• **Task inputs**
════════════════════

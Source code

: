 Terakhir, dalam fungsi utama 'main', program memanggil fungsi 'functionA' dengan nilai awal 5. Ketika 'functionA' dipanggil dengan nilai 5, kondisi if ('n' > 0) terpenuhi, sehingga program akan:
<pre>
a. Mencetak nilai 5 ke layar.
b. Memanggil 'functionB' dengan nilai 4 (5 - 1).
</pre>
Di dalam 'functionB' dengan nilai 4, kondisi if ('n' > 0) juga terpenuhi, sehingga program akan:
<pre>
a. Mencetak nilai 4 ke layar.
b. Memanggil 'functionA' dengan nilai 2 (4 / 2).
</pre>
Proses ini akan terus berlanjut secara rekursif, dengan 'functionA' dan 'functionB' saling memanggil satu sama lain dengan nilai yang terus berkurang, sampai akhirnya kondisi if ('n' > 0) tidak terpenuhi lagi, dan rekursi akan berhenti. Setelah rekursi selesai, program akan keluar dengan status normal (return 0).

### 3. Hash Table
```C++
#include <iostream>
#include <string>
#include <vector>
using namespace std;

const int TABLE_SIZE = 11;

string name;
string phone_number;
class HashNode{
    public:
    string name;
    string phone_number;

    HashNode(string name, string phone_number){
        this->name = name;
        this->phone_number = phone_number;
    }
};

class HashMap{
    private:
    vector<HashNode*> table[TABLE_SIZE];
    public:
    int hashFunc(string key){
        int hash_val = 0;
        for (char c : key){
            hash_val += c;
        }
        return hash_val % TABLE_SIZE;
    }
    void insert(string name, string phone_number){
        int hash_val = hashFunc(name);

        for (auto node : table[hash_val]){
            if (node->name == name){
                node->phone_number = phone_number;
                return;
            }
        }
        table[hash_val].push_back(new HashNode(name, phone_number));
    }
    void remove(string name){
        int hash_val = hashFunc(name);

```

════════════════════

Check the listing above for "return". Show every line where it turns up.

• **Exercise result**
Proses ini akan terus berlanjut secara rekursif, dengan 'functionA' dan 'functionB' saling memanggil satu sama lain dengan nilai yang terus berkurang, sampai akhirnya kondisi if ('n' > 0) tidak terpenuhi lagi, dan rekursi akan berhenti. Setelah rekursi selesai, program akan keluar dengan status normal (return 0).
        return hash_val % TABLE_SIZE;
                return;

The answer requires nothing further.